Quindi tornai indietro, e dovetti ricorrere alla tradizione.
Abbiamo la credenza che il mattino porti buone notizie.
Quindi dovevo trovare qualcosa da fare la mattina
perché la mattina ci sono le buone notizie.
Nel villaggio inoltre, c'è un capo, un uomo, un anziano
se lui dice "sì" tutti lo seguono.
Quindi andai da lui, di mattina molto presto,
al sorgere del sole,
la prima cosa che vede aprendo la porta sono io.
"Bambina mia, cosa fai qui?"
"Bé, papà, mi serve una mano,
puoi aiutarmi ad andare in America?"
Gli ho promesso che sarei stata la migliore,
che dopo essere ritornata,
qualsiasi cosa volessero, l'avrei fatta per loro.
Lui disse: "Bé, non posso farlo da solo."
Mi diede una lista di 15 uomini da cui andai, 16 altri uomini.
Ogni mattina andavo a trovarli.
Si unirono tutti: il villaggio, le donne, gli uomini.
Tutti si unirono per aiutarmi a venire qui,
a ricevere un'istruzione.
Sono arrivata in America, potete immaginare,
cosa ho trovato?
(Risate) Ho trovato la neve,
ho trovato i supermercati,
gli aspirapolvere e le caffetterie piene di cibo.
Ero nella terra dell'abbondanza.
Me la sono goduta,
ma nel tempo in cui sono stata qui
ho scoperto un sacco di cose
ho imparato che la cerimonia
a cui avevo partecipato a 13 anni
si chiamava mutilazione genitale femminile.
Ho imparato che era contro la legge in Kenya,
ho imparato che non dovevo vendere parti del corpo
per avere un'istruzione, avevo dei diritti!
E mentre parliamo, tre milioni di ragazze in Africa
sono a rischio di subire questa mutilazione.
Ho imparato che mia madre aveva il diritto alla proprietà,
Ho imparato che non doveva essere abusata
solo perché era donna.
Tutto questo mi faceva arrabbiare.
Volevo fare qualcosa.
Tutte le volte che tornavo, trovavo le mie vicine
che si sposavano, che venivano mutilate.
E dopo essermi laureata qui, ho lavorato all'ONU,
e sono tornata a scuola
per laurearmi,
il grido costante di quelle ragazze era davanti a me.
Dovevo fare qualcosa.
Quando sono tornata, ho cominciato a parlare
con gli uomini, col villaggio, con le madri, dicendo:
"Voglio restituirvi il favore,
mantenere la mia promessa di tornare ed aiutarvi.
Cosa vi serve?"
Parlando alle donne, mi dicevano:
"Sai cosa ci serve?
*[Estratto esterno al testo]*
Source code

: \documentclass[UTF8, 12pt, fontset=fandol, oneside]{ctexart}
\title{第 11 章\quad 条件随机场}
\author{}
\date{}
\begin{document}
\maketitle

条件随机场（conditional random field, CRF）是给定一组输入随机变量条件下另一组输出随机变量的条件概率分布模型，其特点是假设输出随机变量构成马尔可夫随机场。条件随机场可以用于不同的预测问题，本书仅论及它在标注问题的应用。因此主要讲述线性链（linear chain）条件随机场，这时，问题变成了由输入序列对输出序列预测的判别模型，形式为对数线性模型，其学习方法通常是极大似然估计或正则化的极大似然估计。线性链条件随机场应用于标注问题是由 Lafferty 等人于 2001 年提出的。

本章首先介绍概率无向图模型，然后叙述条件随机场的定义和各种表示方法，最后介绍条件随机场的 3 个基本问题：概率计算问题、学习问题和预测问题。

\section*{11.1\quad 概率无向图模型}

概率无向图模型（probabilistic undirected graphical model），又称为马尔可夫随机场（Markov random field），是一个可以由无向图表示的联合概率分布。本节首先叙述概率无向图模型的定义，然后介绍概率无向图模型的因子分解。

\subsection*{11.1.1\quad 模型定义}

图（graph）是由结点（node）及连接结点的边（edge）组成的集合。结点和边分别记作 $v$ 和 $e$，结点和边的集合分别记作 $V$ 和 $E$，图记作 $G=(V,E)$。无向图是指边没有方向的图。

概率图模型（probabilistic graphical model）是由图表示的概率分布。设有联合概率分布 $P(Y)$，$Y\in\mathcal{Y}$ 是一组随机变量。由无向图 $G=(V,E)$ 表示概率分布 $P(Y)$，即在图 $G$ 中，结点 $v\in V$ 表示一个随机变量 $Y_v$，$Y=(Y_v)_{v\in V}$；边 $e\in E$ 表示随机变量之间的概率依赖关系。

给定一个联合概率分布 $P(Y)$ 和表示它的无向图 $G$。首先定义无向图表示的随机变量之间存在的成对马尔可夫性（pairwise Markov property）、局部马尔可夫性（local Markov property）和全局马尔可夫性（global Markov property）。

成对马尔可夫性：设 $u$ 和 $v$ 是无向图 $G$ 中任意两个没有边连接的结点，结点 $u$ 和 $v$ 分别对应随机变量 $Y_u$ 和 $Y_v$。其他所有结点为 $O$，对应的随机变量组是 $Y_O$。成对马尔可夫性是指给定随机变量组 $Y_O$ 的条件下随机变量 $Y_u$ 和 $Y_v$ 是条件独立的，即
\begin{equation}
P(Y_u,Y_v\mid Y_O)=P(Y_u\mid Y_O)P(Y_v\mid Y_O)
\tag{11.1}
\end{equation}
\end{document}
Ci serve una scuola per ragazze,
perché non ce ne sono qui."
E il motivo per cui volevano una scuola per ragazze
è perché quando una ragazza viene violentata
mentre va a scuola
la colpa ricade sulla madre.
Se resta incinta prima del matrimonio,
la colpa ricade sulla madre che viene punita, picchiata.
Mi dicevano: "Volevamo un posto sicuro
per le nostre ragazze."
Mentre migravamo, andai a parlare con i padri,
e i padri chiaramente, potete immaginare cosa dicevano:
"Vogliamo una scuola per ragazzi."
E io ho detto... Bé, ci sono un paio,
di uomini del mio villaggio che erano partiti
ed avevano avuto un'istruzione
quindi perché loro non costruiscono una scuola per ragazzi e io una per le ragazze?
Era ragionevole e acconsentirono.
Io dissi che volevo che mi mostrassero
un segno del loro impegno
e lo hanno fatto.
Ci hanno donato la terra
per costruire la scuola per ragazze che abbiamo.
Vi voglio presentare una delle ragazze della scuola.
Angelene aveva fatto domanda per la scuola
e non rispondeva a nessuno dei nostri criteri.
È orfana, sì. Avremmo potuto prenderla comunque,
ma aveva 12 anni e noi stavamo prendendo
ragazze per la quarta elementare.
Tutti ci dicevano
che Angelene era passata da un posto all'altro
perché, essendo orfana, non ha una madre,
non ha un padre,
e, sempre sballottata da una nonna all'altra,
da una zia all'altra, non aveva stabilità nella sua vita.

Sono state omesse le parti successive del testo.